I was nursing my 3 month old baby.
I had just had my second son and I was sitting on the recliner when my mom told me to turn on the news. She said a plane hit a World Trade Center tower and while the news was covering the crash another plane flew right into the second tower. I flipped on the TV and watched. And watched. And watched.
That day I was going to Papa’s office for a few hours to get his files organized while he kept the boys. I got to his office and the television was on, but nobody was working. We all stayed glued to the TV and the files remained where they were the day before. Nothing got done. All the appointments with clients scheduled for that day were cancelled by the clients who couldn’t focus. In the world of sales this is not good. In some ways I don’t think our business was ever the same after 9/11. We took a direct hit at first, but really it was more of a life evaluation based on you-never-know-what’s-going-to-happen that made us decide ultimately to close our doors two years later.

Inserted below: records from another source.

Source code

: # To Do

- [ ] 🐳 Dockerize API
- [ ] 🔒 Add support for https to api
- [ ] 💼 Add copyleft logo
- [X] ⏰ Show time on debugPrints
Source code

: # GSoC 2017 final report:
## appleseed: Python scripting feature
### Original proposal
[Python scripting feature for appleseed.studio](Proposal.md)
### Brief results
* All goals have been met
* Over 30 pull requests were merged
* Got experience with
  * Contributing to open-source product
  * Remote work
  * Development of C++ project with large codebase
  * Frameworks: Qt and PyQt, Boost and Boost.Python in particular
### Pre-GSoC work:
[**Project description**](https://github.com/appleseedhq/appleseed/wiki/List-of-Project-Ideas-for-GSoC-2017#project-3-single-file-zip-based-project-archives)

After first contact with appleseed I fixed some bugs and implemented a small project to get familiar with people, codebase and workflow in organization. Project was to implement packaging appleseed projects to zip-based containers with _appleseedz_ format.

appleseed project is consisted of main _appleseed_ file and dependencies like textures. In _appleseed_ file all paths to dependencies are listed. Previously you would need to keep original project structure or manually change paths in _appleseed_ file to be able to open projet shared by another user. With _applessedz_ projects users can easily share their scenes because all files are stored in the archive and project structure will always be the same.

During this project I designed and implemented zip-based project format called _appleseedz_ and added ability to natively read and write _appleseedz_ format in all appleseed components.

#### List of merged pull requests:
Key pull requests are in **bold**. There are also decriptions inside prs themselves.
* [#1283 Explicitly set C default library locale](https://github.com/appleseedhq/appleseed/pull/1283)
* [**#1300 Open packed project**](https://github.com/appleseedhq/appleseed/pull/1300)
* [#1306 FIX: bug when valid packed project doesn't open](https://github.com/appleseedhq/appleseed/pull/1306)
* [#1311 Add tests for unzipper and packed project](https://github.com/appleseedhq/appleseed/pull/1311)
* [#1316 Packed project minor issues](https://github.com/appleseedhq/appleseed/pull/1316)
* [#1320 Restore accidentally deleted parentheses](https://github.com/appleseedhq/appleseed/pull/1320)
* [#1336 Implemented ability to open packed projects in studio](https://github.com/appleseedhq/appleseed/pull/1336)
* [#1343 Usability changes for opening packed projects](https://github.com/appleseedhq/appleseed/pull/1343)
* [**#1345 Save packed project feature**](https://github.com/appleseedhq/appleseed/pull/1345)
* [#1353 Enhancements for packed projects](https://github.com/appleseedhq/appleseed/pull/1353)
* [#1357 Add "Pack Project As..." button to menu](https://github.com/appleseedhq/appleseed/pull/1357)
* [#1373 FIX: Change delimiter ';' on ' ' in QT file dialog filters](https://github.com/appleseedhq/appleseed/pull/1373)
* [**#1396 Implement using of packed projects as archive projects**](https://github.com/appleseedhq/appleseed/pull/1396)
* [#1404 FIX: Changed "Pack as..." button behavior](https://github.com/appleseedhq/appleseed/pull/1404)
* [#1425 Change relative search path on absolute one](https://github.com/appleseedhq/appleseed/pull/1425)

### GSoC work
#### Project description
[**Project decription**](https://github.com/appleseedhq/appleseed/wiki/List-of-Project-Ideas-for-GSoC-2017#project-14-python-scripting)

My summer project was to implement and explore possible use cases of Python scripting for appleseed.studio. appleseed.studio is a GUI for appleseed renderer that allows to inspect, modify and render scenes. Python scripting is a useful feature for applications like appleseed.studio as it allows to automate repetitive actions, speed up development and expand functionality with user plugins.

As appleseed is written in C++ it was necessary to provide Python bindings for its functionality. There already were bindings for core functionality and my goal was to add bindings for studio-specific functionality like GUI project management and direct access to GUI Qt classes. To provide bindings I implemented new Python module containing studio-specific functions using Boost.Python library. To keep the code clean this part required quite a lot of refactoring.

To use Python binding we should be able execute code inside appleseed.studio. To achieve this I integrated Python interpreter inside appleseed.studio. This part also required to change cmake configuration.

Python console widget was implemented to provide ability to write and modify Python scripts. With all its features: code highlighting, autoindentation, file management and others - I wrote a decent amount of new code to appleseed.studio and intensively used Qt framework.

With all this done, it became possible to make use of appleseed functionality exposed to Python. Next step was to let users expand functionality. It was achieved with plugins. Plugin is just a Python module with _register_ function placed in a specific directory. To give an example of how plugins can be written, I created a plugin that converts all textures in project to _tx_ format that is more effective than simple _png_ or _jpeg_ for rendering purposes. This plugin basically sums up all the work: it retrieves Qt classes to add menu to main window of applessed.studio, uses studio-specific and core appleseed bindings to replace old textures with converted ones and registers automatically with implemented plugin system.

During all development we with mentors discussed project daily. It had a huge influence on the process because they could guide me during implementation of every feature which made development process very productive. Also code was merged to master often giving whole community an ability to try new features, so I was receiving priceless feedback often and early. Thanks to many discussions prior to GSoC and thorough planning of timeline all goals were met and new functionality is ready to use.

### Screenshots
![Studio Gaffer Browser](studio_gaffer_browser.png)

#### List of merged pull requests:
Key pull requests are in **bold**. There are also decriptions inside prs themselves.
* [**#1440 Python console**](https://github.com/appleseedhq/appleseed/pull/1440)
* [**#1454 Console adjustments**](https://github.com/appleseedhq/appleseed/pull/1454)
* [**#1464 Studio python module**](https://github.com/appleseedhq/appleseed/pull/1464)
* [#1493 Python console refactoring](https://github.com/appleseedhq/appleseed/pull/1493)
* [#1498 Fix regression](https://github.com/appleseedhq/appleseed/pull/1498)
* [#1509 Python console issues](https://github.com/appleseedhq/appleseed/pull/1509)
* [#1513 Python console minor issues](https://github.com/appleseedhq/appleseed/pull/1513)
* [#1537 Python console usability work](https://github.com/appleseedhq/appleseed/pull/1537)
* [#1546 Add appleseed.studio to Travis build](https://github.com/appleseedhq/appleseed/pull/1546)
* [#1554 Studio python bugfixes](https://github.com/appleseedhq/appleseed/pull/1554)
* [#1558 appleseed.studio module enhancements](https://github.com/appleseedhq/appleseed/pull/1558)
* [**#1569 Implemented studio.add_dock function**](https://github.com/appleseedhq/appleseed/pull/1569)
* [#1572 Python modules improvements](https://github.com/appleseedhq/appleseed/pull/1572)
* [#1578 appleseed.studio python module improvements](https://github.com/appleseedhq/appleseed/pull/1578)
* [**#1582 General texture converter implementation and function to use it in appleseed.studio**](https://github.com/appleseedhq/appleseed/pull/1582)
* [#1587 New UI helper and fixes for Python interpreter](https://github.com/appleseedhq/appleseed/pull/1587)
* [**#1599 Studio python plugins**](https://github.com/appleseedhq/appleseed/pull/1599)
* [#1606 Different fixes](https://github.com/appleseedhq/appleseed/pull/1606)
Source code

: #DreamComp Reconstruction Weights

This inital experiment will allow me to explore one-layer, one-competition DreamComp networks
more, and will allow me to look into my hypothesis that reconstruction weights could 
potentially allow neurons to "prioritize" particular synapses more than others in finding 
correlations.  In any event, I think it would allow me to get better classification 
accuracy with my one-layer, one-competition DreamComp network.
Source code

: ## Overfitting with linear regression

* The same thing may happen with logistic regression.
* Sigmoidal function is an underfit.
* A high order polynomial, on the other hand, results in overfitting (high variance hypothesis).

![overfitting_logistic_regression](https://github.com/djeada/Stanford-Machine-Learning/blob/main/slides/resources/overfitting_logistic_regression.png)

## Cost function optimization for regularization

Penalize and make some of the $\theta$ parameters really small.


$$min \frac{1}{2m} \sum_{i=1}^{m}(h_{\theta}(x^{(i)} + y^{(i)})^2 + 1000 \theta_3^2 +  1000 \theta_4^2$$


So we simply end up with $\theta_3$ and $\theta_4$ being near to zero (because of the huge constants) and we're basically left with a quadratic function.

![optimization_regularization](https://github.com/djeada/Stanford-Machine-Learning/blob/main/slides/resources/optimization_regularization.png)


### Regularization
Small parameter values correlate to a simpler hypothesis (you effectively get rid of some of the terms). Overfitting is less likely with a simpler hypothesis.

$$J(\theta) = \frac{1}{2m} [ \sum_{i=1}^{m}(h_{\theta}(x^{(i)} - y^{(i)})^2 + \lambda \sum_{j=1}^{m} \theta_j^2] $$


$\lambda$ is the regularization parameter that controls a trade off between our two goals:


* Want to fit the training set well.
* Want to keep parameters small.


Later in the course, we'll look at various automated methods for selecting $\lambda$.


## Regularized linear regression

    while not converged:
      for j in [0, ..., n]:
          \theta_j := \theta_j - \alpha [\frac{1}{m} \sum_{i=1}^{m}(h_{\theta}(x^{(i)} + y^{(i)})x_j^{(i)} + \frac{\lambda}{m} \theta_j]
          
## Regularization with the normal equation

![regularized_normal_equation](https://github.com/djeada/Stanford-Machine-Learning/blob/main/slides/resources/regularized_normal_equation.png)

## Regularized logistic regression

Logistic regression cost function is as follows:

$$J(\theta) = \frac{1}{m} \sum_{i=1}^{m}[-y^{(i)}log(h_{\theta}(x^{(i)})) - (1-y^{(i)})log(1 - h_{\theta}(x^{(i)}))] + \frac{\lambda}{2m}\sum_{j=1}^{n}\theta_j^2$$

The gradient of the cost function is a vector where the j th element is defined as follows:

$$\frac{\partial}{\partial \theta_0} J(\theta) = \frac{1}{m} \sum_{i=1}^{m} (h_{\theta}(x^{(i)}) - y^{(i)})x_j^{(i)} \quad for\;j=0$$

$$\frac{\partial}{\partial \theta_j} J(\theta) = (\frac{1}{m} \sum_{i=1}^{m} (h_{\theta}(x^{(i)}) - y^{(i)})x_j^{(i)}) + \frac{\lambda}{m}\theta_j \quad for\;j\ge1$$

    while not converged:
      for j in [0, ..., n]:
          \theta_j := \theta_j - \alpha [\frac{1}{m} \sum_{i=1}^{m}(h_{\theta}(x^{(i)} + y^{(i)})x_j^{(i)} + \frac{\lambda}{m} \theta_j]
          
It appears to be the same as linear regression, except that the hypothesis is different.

Another indirect consequence of 9/11 for me was depression. Granted at 3 months postpartum I was already at risk, but the events of 9/11 certainly sent me over the psychological edge. I remember being so sad about everything that I wasn’t able to even enjoy my own son. I was constantly crying and not just a boo-hoo, but earth shaking sobs. Then the panic attacks started. Consider that my first son was born in January 1999 and three months later in April 1999 the worst case of school violence occurred at Columbine High School in Littleton, Colorado. And now the terrorist attacks three months after my second child was born. Admittedly, my body was a hormonal mess, but my mind kept going back to what kind of world did I bring my kids into? I was depressed. I felt guilty. The saddest part is that I stayed this way for over a year and a half before going to get help. I simply didn’t know it didn’t have to be this way. Finally I went and got help (and no, Mr. Cruise, it was not through vitamins and exercise alone), but that’s a story for another post.
I didn’t know anyone at the time that was directly affected by the events of that day, but I’ve since made a friend that was very close to the tragedy. It’s interesting to hear her tell of the day that changed the world having been so close to it all.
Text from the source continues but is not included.